→ **Work task**
The output should be exactly the lines from the one containing "有時在一些情況，你不想移除程式碼，僅是暫時停用 Google Analytics。你可以這樣做，在" through the last line of the records, and only those.

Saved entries
——

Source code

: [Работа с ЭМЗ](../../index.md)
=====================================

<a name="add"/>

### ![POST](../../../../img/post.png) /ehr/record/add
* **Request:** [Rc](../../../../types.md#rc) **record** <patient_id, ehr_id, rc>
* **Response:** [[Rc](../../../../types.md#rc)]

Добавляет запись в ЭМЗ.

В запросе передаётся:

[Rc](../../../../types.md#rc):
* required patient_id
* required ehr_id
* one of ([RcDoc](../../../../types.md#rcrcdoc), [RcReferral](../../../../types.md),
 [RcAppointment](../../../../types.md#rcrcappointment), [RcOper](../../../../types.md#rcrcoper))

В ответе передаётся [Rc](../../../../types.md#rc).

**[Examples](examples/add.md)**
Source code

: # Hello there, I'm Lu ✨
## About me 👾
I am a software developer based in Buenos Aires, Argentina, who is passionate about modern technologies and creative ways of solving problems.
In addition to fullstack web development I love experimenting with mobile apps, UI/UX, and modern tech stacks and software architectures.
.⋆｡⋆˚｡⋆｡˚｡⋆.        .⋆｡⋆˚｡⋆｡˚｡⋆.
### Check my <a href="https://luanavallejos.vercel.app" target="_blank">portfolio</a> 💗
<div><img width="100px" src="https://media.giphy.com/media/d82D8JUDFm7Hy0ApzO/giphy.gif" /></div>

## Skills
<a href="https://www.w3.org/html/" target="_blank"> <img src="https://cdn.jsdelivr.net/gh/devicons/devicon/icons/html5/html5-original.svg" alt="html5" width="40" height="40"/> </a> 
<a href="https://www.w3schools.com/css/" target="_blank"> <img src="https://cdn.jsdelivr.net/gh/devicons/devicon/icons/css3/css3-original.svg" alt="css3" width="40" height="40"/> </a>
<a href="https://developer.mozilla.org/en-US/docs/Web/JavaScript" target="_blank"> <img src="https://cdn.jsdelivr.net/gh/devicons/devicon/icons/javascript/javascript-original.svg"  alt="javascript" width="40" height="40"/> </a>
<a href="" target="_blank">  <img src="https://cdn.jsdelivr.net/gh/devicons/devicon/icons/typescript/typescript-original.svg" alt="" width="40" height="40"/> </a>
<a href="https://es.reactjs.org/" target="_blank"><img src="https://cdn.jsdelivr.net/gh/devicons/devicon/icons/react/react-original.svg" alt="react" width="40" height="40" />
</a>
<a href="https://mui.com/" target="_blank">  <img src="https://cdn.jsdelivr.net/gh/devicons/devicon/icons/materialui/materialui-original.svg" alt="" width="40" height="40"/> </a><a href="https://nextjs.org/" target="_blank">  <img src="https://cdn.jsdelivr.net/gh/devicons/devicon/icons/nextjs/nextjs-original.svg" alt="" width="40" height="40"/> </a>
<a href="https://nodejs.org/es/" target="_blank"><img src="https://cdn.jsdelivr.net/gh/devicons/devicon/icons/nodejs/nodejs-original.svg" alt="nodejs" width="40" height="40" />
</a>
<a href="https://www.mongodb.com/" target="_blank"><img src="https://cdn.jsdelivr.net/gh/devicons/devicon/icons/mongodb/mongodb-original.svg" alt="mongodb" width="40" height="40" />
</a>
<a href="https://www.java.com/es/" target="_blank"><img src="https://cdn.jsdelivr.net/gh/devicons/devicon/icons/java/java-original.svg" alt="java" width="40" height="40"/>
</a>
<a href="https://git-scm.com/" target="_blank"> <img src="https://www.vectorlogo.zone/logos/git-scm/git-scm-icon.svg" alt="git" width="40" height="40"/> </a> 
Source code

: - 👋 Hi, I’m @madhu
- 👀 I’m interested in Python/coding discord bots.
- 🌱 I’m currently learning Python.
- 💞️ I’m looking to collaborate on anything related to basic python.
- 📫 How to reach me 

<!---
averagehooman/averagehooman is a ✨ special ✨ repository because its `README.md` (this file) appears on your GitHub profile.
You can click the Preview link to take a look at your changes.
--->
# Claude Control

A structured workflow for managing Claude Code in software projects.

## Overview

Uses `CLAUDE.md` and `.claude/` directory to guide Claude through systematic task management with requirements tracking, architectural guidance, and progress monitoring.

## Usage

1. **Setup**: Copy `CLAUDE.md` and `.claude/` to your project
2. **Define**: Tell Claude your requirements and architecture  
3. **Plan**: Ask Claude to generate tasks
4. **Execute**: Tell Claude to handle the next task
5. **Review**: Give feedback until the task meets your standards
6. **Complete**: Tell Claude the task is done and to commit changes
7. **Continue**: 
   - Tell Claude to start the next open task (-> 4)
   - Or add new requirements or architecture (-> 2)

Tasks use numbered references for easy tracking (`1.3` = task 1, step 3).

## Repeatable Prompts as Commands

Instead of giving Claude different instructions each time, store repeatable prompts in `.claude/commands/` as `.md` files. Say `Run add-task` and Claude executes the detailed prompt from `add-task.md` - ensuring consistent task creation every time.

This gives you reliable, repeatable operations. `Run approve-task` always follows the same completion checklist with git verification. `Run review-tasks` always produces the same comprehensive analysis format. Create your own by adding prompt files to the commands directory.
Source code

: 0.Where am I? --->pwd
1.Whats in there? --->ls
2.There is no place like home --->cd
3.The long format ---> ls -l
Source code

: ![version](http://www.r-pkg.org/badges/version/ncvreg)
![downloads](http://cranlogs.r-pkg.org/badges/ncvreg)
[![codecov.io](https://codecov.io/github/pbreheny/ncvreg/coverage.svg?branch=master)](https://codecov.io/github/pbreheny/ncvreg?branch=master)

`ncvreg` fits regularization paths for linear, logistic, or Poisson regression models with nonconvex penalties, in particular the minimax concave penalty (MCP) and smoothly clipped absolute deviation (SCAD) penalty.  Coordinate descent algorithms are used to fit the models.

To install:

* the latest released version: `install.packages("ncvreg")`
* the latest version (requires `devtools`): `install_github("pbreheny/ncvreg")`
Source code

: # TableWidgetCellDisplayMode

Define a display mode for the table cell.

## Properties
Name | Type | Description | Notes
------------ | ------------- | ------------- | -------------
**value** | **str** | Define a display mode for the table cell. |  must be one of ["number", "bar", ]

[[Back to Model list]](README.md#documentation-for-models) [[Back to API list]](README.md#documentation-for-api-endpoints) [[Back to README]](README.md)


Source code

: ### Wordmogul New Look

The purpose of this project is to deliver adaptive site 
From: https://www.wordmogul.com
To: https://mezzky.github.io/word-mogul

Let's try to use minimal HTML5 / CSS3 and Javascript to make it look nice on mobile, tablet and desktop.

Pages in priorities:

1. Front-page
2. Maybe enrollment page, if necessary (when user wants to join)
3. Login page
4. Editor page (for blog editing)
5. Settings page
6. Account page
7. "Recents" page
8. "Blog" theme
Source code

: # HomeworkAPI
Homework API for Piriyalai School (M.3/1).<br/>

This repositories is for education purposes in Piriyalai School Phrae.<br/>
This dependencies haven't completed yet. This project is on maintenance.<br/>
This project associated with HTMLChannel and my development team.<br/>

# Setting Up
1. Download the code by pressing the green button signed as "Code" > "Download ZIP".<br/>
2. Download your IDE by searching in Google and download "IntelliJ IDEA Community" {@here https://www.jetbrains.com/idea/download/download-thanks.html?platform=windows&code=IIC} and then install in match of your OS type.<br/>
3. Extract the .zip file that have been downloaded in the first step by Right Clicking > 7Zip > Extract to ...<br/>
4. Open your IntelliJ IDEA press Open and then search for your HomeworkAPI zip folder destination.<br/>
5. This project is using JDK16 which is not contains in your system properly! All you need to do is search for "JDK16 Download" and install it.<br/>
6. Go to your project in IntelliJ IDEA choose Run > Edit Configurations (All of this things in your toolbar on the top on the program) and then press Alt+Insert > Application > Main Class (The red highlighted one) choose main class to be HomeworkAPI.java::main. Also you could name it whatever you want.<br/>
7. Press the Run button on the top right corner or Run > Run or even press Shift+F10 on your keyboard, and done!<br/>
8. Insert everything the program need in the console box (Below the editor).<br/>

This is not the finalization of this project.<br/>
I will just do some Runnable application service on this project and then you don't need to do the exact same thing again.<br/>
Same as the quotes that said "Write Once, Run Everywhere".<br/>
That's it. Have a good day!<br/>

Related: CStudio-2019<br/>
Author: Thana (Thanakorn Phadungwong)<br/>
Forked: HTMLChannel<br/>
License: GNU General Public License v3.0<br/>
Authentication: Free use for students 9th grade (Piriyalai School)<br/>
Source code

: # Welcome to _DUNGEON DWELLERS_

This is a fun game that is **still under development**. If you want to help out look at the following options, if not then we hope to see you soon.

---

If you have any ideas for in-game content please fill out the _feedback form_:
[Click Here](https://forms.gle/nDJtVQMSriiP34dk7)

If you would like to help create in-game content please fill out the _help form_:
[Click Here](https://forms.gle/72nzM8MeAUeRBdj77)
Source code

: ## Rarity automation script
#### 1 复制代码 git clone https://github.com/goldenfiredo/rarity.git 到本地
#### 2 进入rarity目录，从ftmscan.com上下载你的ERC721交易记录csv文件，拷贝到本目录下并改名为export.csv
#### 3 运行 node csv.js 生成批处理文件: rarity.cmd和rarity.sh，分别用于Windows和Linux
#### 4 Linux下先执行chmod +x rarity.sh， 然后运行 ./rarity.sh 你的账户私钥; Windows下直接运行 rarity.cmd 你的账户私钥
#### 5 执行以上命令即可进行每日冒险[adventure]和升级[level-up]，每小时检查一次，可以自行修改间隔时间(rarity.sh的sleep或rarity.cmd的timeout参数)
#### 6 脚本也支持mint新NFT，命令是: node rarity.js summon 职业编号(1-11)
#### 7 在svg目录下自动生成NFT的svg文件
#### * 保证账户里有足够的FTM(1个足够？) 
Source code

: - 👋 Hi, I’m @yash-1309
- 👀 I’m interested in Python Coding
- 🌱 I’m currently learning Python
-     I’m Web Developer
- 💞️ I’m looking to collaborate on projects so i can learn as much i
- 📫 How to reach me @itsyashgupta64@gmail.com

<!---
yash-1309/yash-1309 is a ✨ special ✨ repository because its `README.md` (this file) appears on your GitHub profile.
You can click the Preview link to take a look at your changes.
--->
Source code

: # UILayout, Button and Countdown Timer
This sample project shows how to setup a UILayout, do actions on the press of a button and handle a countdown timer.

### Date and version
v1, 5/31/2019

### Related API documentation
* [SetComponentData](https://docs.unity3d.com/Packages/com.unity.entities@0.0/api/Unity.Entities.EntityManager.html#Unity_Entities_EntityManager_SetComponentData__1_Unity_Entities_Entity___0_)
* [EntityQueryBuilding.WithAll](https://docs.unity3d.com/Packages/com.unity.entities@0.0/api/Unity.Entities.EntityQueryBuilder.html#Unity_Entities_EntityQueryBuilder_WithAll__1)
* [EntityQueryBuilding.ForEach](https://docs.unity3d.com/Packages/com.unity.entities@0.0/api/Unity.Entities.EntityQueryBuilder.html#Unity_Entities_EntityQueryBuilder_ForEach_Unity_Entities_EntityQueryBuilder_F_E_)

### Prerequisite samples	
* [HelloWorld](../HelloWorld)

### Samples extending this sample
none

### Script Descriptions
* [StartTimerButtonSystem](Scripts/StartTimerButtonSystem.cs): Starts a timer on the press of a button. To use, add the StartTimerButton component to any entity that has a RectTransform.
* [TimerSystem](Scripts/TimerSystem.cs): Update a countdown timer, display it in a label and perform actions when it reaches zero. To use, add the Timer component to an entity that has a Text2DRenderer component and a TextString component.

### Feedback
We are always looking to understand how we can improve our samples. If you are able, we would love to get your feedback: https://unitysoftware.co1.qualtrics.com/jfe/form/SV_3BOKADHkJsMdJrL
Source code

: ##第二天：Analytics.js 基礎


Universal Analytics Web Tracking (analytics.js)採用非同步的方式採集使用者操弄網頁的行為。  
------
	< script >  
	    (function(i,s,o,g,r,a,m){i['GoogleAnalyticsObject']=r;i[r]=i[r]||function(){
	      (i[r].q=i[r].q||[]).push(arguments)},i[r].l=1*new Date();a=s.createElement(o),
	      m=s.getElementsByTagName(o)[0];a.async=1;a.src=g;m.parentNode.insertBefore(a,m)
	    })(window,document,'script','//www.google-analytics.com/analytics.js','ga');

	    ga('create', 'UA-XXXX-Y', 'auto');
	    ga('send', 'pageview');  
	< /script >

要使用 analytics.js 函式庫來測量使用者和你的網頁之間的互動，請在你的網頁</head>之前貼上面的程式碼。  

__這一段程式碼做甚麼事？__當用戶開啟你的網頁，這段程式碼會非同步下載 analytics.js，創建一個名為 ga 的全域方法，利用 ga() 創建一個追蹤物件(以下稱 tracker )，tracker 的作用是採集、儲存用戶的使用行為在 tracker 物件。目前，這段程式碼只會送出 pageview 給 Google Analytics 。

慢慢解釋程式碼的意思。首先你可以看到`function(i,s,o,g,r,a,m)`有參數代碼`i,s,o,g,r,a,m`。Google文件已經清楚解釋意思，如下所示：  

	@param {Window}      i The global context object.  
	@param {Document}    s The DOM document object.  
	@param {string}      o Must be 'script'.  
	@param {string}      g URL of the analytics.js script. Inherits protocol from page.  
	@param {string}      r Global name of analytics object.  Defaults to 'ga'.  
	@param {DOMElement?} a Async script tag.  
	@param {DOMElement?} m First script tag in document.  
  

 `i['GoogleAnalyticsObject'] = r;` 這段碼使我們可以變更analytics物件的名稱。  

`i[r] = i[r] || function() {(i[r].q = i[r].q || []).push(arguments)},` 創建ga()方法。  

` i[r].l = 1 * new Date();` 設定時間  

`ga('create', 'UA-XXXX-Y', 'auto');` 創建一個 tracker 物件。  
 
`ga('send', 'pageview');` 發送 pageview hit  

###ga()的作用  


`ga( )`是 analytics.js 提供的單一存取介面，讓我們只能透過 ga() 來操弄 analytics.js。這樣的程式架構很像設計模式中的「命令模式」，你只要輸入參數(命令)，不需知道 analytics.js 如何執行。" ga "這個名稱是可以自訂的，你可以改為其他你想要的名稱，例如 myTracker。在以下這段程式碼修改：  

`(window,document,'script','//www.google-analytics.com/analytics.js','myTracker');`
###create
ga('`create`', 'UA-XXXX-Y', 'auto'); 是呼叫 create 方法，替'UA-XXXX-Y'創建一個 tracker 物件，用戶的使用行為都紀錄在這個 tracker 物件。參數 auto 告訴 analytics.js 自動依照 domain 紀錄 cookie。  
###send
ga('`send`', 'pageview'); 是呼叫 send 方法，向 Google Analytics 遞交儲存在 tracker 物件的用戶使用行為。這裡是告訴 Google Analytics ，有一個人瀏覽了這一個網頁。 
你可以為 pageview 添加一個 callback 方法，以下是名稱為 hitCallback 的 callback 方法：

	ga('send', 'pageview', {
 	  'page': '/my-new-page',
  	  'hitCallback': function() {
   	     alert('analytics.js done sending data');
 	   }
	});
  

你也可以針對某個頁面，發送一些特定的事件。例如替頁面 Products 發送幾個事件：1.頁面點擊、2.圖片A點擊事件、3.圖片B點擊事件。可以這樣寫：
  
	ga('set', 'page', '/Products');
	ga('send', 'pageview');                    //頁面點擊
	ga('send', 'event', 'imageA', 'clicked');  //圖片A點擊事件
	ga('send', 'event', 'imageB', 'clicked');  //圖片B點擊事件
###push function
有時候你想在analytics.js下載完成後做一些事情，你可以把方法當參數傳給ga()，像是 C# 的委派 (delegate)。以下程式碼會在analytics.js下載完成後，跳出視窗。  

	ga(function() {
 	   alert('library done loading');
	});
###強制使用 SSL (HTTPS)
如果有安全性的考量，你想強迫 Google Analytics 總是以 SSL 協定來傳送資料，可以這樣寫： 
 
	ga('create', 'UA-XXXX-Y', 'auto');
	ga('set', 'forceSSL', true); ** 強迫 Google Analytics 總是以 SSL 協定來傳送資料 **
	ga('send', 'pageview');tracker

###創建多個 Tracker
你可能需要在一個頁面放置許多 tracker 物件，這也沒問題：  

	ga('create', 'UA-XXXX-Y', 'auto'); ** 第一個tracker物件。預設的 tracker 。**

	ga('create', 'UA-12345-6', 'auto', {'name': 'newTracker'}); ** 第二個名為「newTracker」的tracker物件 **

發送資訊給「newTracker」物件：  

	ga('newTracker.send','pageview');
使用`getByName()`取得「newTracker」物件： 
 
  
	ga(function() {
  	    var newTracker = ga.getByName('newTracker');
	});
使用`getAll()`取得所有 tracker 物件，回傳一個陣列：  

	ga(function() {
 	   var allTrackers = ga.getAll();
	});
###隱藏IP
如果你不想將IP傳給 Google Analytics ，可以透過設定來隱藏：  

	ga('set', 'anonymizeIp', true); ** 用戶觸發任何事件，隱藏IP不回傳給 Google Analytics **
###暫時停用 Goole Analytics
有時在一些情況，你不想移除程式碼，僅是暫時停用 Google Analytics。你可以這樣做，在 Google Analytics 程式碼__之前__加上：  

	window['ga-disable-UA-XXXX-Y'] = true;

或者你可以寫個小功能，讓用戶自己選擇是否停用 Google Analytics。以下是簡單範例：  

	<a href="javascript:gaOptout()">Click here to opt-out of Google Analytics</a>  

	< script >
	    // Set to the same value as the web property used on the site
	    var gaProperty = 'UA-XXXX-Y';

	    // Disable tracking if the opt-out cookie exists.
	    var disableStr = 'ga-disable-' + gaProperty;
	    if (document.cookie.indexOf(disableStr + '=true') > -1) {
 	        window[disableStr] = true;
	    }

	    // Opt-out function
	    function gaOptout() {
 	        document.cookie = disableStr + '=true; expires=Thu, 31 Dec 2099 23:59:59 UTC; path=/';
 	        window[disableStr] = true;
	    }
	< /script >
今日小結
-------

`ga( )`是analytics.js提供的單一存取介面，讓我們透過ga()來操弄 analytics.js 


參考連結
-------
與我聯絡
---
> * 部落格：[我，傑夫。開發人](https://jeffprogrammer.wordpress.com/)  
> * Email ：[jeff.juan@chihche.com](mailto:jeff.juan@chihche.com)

——

→ **Your response**
有時在一些情況，你不想移除程式碼，僅是暫時停用 Google Analytics。你可以這樣做，在 Google Analytics 程式碼__之前__加上：  

	window['ga-disable-UA-XXXX-Y'] = true;

或者你可以寫個小功能，讓用戶自己選擇是否停用 Google Analytics。以下是簡單範例：  

	<a href="javascript:gaOptout()">Click here to opt-out of Google Analytics</a>  

	< script >
	    // Set to the same value as the web property used on the site
	    var gaProperty = 'UA-XXXX-Y';

	    // Disable tracking if the opt-out cookie exists.
	    var disableStr = 'ga-disable-' + gaProperty;
	    if (document.cookie.indexOf(disableStr + '=true') > -1) {
 	        window[disableStr] = true;
	    }

	    // Opt-out function
	    function gaOptout() {
 	        document.cookie = disableStr + '=true; expires=Thu, 31 Dec 2099 23:59:59 UTC; path=/';
 	        window[disableStr] = true;
	    }
	< /script >
今日小結
-------

`ga( )`是analytics.js提供的單一存取介面，讓我們透過ga()來操弄 analytics.js 


參考連結
-------
與我聯絡
---
> * 部落格：[我，傑夫。開發人](https://jeffprogrammer.wordpress.com/)  
> * Email ：[jeff.juan@chihche.com](mailto:jeff.juan@chihche.com)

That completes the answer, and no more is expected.